IBM Streams 4.2

Running applications in distributed execution environments

You run an application in a distributed execution environment by submitting an application bundle file to an IBM® Streams instance.

When an application is compiled, an application bundle file is created. Except for system libraries, the application bundle file includes all toolkit artifacts and libraries that are needed to run the application.

When you submit an application bundle file, the IBM Streams instance automatically transfers the file to the hosts where the job runs. Because your application bundle file contains all of the necessary toolkit artifacts, it can run on a file system different from where it was compiled. Thus, you can place the application bundle file on any IBM Streams instance. IBM Streams defines how your application is fused into processing elements (PEs) at submission time. This is based on the information provided at compile time and the runtime resources available.

Tip: For some application workflows, setting the domain.preloadApplicationBundles domain property or the instance.preloadApplicationBundles instance property to deploy an application bundle file on every application host within the instance can improve performance. The amount of improvement depends on how often the PE placements on the hosts get adjusted. Consider, however, that use of the preload feature might incur an additional storage requirement for the hosts, because the application bundle will be deployed on every host in the instance, whether the application is currently running on that host or not.

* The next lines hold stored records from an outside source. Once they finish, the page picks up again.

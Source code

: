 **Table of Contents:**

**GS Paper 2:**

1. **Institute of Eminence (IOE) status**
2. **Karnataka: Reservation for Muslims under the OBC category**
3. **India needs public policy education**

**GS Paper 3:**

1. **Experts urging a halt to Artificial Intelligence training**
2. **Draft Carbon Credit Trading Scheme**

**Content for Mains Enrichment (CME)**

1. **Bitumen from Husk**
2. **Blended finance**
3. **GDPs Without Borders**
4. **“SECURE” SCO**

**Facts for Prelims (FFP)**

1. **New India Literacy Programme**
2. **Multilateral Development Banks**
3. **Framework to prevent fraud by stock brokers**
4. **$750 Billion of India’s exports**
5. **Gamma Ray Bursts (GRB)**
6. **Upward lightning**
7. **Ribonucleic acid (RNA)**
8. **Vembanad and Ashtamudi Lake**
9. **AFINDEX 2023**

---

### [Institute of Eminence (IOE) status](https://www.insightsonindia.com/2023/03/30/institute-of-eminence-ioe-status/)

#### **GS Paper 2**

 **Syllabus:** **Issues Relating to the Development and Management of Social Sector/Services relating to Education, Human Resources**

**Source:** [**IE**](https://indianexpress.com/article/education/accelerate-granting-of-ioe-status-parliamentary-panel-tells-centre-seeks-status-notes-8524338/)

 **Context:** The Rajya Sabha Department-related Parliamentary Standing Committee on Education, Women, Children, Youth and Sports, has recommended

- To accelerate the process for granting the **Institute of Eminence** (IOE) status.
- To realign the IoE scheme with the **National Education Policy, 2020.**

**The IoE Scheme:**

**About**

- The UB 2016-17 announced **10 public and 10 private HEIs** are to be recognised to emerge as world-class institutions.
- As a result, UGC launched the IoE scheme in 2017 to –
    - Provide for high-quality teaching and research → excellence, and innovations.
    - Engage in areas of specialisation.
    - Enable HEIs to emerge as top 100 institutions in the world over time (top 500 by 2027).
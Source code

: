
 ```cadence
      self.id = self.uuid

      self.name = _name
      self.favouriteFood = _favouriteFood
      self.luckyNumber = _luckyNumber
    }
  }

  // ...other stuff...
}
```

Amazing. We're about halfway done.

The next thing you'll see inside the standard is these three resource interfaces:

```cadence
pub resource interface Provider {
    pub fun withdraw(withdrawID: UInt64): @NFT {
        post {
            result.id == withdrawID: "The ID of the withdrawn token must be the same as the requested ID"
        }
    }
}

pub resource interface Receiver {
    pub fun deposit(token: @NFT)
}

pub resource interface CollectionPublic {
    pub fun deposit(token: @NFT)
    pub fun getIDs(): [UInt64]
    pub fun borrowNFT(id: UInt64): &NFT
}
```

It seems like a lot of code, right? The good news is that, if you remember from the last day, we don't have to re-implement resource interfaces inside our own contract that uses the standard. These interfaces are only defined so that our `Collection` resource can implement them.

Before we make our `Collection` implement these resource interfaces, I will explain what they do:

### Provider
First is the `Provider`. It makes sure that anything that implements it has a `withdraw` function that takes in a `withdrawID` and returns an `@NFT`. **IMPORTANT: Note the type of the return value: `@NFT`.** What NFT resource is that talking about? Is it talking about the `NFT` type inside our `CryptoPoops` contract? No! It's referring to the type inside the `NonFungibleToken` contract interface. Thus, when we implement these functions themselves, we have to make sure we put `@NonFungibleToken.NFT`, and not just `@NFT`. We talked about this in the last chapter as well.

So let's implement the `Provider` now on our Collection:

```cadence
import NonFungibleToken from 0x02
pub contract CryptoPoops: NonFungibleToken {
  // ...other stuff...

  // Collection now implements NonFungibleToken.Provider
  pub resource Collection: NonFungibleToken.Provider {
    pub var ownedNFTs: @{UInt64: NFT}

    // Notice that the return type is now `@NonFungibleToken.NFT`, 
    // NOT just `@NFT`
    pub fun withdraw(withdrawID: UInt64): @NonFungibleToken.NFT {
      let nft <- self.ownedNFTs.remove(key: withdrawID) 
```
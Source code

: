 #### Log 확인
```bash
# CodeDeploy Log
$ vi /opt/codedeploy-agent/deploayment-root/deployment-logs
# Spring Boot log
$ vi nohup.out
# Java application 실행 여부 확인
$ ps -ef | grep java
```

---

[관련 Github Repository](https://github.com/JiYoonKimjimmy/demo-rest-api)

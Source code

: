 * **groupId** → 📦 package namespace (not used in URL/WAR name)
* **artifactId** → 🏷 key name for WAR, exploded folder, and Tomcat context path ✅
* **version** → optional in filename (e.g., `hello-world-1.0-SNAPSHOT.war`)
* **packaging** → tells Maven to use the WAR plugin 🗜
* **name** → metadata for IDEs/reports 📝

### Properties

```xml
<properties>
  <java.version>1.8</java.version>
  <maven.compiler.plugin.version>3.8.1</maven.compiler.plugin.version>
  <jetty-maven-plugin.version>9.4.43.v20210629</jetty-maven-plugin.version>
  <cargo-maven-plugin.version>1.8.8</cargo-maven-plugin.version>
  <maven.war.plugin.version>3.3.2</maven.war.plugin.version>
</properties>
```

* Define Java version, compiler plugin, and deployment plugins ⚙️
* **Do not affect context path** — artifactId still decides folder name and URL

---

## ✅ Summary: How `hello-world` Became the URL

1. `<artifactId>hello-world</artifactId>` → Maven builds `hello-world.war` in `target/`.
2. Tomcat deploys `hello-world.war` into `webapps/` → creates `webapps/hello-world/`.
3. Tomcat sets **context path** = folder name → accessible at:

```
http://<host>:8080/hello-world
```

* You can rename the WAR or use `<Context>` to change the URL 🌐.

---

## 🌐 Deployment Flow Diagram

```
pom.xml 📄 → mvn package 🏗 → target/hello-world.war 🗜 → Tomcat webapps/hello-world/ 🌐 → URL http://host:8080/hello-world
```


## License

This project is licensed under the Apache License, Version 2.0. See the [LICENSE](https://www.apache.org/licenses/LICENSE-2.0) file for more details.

The following directories can be defined in the environment where the application runs.

Data directory
If your application reads or writes data from files, you need to define the data directory. It is a path to an existing directory, which is specified at compile or submission time, that operators can use to write files into or read files from. Your application can create or read a file relative to the data directory path. There is no default data directory. Before you run an application that requires a data directory, that data directory needs to be created and, if necessary, populated with the data files that the application processes. In a non-shared file system, the PEs containing operators that access the data directory need to be placed on resources that contain the data directory.
Application directory
When you run your application, the application directory points to a directory hierarchy that is determined by the domain where your application runs. This directory forms the root of the directory hierarchy to reference toolkit artifacts in the application bundle file. The domain.applicationBundlesPath domain property determines the location of the application directory. At compile time, the application directory refers to the directory within which the sc command is run, and where the compile artifacts are produced. At run time, the application directory refers to the location in the file system where the executable artifacts are placed and from which the application is run.
Working directory
When your application is run, the current directory is set to a working directory. The root location of a working directory is determined for each instance of your application with the domain.applicationCurrentWorkingPath domain property.